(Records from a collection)
........

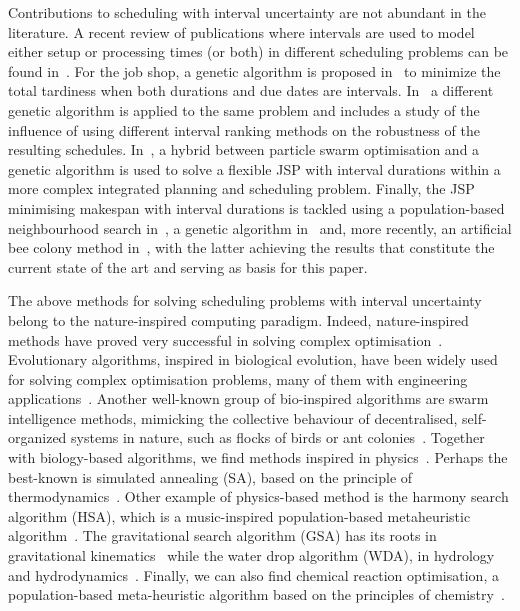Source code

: \documentclass[icae]{iosart2x}
\newcommand{\reviewed}[1]{#1} %
\begin{document}
Contributions to scheduling with interval uncertainty are not abundant in the literature. A recent review of publications where intervals are used to model either setup or processing times (or both) in different scheduling problems can be found in~\citep{Allahverdi2022}. For the job shop, a genetic algorithm is proposed in~\cite{Lei2012c} to minimize the total tardiness when both durations and due dates are intervals. In~\cite{Diaz2020} a different genetic algorithm is applied to the same problem and \cite{Diaz2022robust} includes a study of the influence of using different interval ranking methods on the robustness of the resulting schedules. In~\cite{Li2019}, a hybrid between particle swarm optimisation and a genetic algorithm is used to solve a flexible JSP with interval durations within a more complex integrated planning and scheduling problem. Finally, the JSP minimising makespan with interval durations is tackled using a population-based neighbourhood search in~\cite{Lei2011}, a genetic algorithm in~\cite{Diaz2020genetic} and, more recently, an artificial bee colony method in~\cite{Diaz2022}, with the latter achieving the results that constitute the current state of the art and serving as basis for this paper.

\reviewed{The above methods for solving scheduling problems with interval uncertainty belong to the nature-inspired computing paradigm.  Indeed, } nature-inspired methods have proved very successful in solving complex optimisation~\cite{Siddique2015}. \reviewed{Evolutionary algorithms, inspired in biological evolution,  have been widely used for solving complex optimisation problems, many of them with engineering applications~\cite{Slowik2020evolutionary}. Another well-known group of bio-inspired algorithms are swarm intelligence methods,  mimicking the collective behaviour of decentralised, self-organized systems in nature, such as flocks of birds or ant colonies~\cite{Slowik2018nature}. Together with biology-based algorithms, we find methods inspired in physics~\cite{Siddique2016physics}.  Perhaps the best-known is simulated annealing (SA),  based on the principle of thermodynamics~\cite{Siddique2016b}. Other example of physics-based method is the harmony search algorithm (HSA), which is a music-inspired population-based metaheuristic algorithm~\cite{Siddique2015harmony}.  The gravitational search algorithm (GSA) has its roots in gravitational kinematics~\cite{Siddique2016gravitational} while the water drop algorithm (WDA), in hydrology and hydrodynamics~\cite{Siddique2014water}. Finally, we can also find chemical reaction optimisation, a population-based meta-heuristic algorithm based on the principles of chemistry~\cite{Siddique2017nature}}.
\end{document}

........

Aim of the task
Once the pictures are set aside, write out each record exactly.

Reply
Source code

: \documentclass[icae]{iosart2x}
\newcommand{\reviewed}[1]{#1} %
\begin{document}
Contributions to scheduling with interval uncertainty are not abundant in the literature. A recent review of publications where intervals are used to model either setup or processing times (or both) in different scheduling problems can be found in~\citep{Allahverdi2022}. For the job shop, a genetic algorithm is proposed in~\cite{Lei2012c} to minimize the total tardiness when both durations and due dates are intervals. In~\cite{Diaz2020} a different genetic algorithm is applied to the same problem and \cite{Diaz2022robust} includes a study of the influence of using different interval ranking methods on the robustness of the resulting schedules. In~\cite{Li2019}, a hybrid between particle swarm optimisation and a genetic algorithm is used to solve a flexible JSP with interval durations within a more complex integrated planning and scheduling problem. Finally, the JSP minimising makespan with interval durations is tackled using a population-based neighbourhood search in~\cite{Lei2011}, a genetic algorithm in~\cite{Diaz2020genetic} and, more recently, an artificial bee colony method in~\cite{Diaz2022}, with the latter achieving the results that constitute the current state of the art and serving as basis for this paper.

\reviewed{The above methods for solving scheduling problems with interval uncertainty belong to the nature-inspired computing paradigm.  Indeed, } nature-inspired methods have proved very successful in solving complex optimisation~\cite{Siddique2015}. \reviewed{Evolutionary algorithms, inspired in biological evolution,  have been widely used for solving complex optimisation problems, many of them with engineering applications~\cite{Slowik2020evolutionary}. Another well-known group of bio-inspired algorithms are swarm intelligence methods,  mimicking the collective behaviour of decentralised, self-organized systems in nature, such as flocks of birds or ant colonies~\cite{Slowik2018nature}. Together with biology-based algorithms, we find methods inspired in physics~\cite{Siddique2016physics}.  Perhaps the best-known is simulated annealing (SA),  based on the principle of thermodynamics~\cite{Siddique2016b}. Other example of physics-based method is the harmony search algorithm (HSA), which is a music-inspired population-based metaheuristic algorithm~\cite{Siddique2015harmony}.  The gravitational search algorithm (GSA) has its roots in gravitational kinematics~\cite{Siddique2016gravitational} while the water drop algorithm (WDA), in hydrology and hydrodynamics~\cite{Siddique2014water}. Finally, we can also find chemical reaction optimisation, a population-based meta-heuristic algorithm based on the principles of chemistry~\cite{Siddique2017nature}}.
\end{document}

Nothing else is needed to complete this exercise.